* [TASK PROMPT]
Using the data below, work out how many lines contain the word "initiate", then state that number without comment.

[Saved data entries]

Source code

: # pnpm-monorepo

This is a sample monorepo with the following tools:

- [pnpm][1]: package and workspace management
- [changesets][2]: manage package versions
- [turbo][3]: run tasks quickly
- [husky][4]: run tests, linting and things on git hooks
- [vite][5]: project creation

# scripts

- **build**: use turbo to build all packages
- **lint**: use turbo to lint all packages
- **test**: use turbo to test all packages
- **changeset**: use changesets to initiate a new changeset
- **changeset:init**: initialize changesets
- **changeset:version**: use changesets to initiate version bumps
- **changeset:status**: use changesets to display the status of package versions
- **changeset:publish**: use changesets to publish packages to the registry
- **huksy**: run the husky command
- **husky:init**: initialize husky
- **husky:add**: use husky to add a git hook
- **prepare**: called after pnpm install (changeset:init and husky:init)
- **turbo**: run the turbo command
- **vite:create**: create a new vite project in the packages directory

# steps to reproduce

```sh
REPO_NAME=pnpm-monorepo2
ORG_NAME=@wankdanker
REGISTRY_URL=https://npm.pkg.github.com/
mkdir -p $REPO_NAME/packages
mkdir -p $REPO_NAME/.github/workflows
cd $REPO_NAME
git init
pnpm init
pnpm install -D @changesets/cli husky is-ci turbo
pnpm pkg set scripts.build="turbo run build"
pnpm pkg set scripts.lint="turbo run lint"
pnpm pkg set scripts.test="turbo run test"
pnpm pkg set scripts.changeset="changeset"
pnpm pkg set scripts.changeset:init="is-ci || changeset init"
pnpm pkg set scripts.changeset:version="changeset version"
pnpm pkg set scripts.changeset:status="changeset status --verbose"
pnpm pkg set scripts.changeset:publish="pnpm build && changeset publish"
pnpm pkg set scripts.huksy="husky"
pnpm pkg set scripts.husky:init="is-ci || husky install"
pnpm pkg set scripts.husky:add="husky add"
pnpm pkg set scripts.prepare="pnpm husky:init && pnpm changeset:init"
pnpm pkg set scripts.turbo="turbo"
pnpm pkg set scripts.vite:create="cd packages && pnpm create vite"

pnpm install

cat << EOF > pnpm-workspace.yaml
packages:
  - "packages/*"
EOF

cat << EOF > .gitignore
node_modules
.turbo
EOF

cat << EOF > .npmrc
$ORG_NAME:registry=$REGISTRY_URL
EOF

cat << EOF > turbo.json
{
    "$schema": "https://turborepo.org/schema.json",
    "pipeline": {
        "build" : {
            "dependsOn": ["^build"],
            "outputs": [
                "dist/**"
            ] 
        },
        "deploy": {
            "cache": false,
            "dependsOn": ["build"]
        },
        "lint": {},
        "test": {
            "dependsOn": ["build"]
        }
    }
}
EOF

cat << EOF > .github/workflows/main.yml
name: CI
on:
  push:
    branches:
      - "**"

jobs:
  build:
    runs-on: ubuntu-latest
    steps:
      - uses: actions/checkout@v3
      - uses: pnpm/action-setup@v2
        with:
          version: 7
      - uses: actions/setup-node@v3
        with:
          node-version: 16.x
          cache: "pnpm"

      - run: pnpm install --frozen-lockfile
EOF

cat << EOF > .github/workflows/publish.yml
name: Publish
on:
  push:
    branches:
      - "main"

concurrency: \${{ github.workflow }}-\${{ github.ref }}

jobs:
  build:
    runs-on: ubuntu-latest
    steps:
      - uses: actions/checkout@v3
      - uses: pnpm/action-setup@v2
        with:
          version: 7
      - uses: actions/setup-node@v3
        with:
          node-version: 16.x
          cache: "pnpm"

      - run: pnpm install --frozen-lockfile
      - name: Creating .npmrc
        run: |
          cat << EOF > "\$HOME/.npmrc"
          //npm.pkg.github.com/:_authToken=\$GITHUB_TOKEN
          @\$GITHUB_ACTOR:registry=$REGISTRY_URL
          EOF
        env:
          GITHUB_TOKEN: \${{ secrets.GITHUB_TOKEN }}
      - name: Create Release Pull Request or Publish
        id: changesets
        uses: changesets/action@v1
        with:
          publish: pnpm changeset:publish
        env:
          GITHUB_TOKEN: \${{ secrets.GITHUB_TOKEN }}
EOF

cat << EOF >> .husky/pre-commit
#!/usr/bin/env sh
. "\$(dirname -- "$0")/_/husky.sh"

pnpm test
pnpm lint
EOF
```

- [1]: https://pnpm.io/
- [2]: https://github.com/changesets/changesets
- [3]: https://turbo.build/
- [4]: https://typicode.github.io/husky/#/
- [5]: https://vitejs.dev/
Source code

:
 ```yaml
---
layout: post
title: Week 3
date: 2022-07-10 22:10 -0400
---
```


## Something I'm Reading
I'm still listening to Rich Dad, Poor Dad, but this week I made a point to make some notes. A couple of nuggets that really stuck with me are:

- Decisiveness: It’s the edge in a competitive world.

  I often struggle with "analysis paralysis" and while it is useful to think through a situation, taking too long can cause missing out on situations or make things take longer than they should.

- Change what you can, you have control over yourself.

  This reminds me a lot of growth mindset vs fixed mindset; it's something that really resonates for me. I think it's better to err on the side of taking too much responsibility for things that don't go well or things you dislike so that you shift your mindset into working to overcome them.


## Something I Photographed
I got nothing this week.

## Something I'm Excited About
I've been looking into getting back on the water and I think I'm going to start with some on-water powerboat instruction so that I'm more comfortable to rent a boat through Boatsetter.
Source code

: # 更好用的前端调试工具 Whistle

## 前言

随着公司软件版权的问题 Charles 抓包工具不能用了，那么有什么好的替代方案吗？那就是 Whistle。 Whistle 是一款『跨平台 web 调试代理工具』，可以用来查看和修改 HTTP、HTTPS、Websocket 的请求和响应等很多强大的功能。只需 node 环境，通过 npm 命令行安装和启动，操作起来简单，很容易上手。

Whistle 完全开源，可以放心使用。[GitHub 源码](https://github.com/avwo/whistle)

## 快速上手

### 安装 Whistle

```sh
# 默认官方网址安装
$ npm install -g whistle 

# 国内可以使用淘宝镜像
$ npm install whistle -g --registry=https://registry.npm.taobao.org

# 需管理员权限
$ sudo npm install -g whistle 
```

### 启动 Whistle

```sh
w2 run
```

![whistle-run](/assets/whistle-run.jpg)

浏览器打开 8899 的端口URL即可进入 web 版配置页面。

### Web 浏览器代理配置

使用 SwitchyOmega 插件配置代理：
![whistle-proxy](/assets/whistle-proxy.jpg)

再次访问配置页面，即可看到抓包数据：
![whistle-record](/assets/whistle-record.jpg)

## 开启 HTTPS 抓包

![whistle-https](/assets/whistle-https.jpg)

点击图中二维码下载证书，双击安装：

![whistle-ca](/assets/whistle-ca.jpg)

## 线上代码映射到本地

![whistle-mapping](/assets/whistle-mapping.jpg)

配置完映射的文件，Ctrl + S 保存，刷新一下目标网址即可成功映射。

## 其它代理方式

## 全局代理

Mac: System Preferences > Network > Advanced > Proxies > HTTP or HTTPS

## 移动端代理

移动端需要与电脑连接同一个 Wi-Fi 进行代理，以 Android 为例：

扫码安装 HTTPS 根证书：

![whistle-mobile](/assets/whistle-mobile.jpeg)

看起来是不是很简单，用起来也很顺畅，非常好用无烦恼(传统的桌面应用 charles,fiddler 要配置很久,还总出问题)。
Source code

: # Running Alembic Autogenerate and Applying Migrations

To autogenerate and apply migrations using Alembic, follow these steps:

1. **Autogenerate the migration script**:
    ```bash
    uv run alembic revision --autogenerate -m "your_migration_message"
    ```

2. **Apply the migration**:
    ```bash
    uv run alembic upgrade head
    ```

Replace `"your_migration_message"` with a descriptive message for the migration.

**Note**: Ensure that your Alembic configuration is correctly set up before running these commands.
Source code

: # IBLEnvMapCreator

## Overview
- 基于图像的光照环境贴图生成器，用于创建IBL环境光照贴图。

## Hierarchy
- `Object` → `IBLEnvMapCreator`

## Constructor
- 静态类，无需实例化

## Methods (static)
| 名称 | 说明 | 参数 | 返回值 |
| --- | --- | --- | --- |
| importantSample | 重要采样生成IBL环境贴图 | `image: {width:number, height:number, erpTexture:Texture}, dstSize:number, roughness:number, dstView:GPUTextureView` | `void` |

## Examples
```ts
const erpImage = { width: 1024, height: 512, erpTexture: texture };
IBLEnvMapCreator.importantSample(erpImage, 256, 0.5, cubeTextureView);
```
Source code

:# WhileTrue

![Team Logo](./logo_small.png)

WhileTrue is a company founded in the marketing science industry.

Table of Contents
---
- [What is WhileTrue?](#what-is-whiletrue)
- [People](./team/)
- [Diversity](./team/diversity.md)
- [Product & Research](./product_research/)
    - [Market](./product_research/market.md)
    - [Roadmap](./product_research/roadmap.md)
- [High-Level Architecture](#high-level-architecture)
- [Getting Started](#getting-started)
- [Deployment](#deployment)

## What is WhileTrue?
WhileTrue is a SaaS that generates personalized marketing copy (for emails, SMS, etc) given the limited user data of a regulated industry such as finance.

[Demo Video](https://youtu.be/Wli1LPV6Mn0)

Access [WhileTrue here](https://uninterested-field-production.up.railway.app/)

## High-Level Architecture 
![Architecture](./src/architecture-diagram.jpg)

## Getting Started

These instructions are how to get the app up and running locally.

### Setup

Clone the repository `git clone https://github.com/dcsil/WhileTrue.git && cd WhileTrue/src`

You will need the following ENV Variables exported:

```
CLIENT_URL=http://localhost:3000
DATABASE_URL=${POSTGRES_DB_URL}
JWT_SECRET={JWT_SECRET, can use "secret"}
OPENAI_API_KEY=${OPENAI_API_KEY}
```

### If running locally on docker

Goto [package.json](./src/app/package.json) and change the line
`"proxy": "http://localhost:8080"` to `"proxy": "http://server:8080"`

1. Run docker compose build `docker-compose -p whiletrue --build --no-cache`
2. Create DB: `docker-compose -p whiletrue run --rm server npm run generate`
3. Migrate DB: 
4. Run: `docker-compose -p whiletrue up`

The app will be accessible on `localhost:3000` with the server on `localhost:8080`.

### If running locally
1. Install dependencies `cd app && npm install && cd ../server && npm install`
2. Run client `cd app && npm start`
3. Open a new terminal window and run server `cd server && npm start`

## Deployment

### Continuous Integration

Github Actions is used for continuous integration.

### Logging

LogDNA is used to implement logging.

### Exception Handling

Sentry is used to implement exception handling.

* [RESULT OF THE EXERCISE]
2